Ten dzień absolutnie można uznać za udany. Po 5 minutach przyszła do mnie Ariana i podała mi kluczyki do samochodu ziewając.
-Zmęczona? - zapytałam siadając za kółko odpalając silnik.
-Nawet nie wiesz jak bardzo - przyznała znowu ziewając. -Zatrzymujemy się w Sunnyvale Garden Suites Hotel 29 Palms - przeczytała z telefonu, a ja wbiłam hotel w lokalizację. Nawigacja poinformowała nas o tym, że za 20 minut powinnyśmy być w hotelu.
Na miejsce dojechaliśmy za dziesięć 12, wzięłam nasze bagaże i ruszyłam z ledwo przytomną Arianą na recepcję. Hotel był w stylu country, charakterystyczne napisy, wystrój dodawał temu miejscu jeszcze większy klimat.
Wzięłam numerek od naszego pokoju, a Ariana od razu walnęła się na łóżko i usnęła. Tak, ta dziewczyna usnęła w 2 sekundy. Nie wiem, jak to możliwe, ale okey.

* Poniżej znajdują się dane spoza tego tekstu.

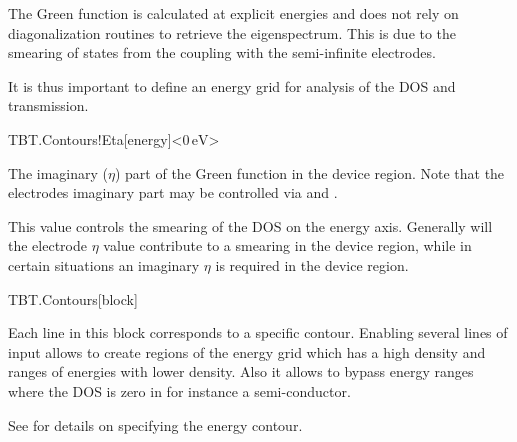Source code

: The Green function is calculated at explicit energies and does not
rely on diagonalization routines to retrieve the eigenspectrum. This
is due to the smearing of states from the coupling with the
semi-infinite electrodes.

It is thus important to define an energy grid for analysis of the DOS
and transmission.

\begin{fdfentry}{TBT.Contours!Eta}[energy]<$0\,\mathrm{eV}$>
  
  The imaginary ($\eta$) part of the Green function in the device
  region. Note that the electrodes imaginary part may be controlled
  via  and .

  This value controls the smearing of the DOS on the energy
  axis. Generally will the electrode $\eta$ value contribute to a
  smearing in the device region, while in certain situations an
  imaginary $\eta$ is required in the device region. 
  
\end{fdfentry}

\begin{fdfentry}{TBT.Contours}[block]

  Each line in this block corresponds to a specific contour.
  Enabling several lines of input allows to create regions of the
  energy grid which has a high density and ranges of energies with
  lower density. Also it allows to bypass energy ranges where the DOS
  is zero in for instance a semi-conductor.  

  See  for details on specifying the energy contour.
  
\end{fdfentry}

Wyciągnęłam piżamę Ariany i przebrałam ją. Sama ruszyłam do łazienki obmyć się z potu, w końcu cały dzień na słońcu robi swoje. Wymyłam porządnie włosy i nałożyłam na nie odżywkę, a następnie ją spłukałam. Zmyłam makijaż i sama ubrałam się w piżamę.
Dopiero teraz poczułam prawdziwe zmęczenie i jak przyłożyłam policzek do poduszki usnęłam chyba nawet szybciej niż Ariana.